● Material for the task
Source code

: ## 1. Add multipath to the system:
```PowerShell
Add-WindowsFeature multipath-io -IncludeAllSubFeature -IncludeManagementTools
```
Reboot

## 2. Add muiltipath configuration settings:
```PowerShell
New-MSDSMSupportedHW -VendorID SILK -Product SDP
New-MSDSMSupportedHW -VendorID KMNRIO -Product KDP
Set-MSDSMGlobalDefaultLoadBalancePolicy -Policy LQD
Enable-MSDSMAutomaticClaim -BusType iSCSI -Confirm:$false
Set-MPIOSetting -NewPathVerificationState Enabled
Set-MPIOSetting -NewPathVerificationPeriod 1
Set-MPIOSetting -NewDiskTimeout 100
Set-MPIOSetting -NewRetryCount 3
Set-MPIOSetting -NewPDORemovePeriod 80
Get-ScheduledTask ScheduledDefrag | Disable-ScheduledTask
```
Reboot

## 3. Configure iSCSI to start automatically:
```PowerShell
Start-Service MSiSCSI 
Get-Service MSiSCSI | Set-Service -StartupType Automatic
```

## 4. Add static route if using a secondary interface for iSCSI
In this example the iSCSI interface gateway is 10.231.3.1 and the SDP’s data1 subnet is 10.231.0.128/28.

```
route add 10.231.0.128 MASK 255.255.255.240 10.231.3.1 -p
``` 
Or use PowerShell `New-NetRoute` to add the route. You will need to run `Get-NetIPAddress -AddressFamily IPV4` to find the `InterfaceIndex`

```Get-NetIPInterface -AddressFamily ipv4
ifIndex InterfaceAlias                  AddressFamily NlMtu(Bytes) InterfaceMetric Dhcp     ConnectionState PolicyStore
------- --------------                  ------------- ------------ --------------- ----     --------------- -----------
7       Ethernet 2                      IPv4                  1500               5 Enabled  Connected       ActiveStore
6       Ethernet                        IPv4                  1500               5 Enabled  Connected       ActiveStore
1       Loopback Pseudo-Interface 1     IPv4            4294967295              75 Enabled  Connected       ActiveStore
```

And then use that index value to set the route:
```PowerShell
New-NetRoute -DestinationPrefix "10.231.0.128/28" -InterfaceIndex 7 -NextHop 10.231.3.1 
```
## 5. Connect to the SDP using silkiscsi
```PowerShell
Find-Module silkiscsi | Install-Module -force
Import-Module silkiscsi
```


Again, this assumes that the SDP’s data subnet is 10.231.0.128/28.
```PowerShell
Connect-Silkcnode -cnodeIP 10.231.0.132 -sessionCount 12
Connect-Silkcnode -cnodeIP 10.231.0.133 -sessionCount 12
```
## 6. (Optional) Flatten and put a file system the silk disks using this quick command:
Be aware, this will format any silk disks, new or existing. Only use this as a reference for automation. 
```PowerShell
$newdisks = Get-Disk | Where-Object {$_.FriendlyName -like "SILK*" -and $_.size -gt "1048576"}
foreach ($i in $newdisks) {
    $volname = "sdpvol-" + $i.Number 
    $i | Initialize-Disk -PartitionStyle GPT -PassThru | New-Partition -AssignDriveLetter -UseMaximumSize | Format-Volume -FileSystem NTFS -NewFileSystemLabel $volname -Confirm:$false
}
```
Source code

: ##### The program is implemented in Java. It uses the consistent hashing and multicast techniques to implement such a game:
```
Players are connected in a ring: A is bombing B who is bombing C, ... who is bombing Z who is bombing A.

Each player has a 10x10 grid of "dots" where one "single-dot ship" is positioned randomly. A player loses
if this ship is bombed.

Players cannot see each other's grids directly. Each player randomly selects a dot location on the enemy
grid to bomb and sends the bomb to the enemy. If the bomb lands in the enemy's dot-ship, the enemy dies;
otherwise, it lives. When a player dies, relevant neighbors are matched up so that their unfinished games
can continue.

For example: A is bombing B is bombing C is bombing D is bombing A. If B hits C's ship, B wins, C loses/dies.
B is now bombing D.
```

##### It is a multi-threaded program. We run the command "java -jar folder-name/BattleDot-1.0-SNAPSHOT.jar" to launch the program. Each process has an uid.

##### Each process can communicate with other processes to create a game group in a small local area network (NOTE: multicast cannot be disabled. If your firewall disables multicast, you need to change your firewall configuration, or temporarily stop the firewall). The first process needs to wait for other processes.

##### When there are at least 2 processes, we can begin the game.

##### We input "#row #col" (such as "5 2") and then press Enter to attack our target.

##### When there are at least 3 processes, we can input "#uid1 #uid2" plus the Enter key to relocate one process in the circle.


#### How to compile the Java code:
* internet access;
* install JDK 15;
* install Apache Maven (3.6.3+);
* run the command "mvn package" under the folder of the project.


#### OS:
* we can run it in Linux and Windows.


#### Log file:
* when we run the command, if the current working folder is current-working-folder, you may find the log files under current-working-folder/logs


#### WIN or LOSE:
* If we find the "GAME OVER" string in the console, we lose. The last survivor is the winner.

● What the task requires
Filter the listing above for the string "Silkcnode" and copy every matching line.

● Response area
Connect-Silkcnode -cnodeIP 10.231.0.132 -sessionCount 12
Connect-Silkcnode -cnodeIP 10.231.0.133 -sessionCount 12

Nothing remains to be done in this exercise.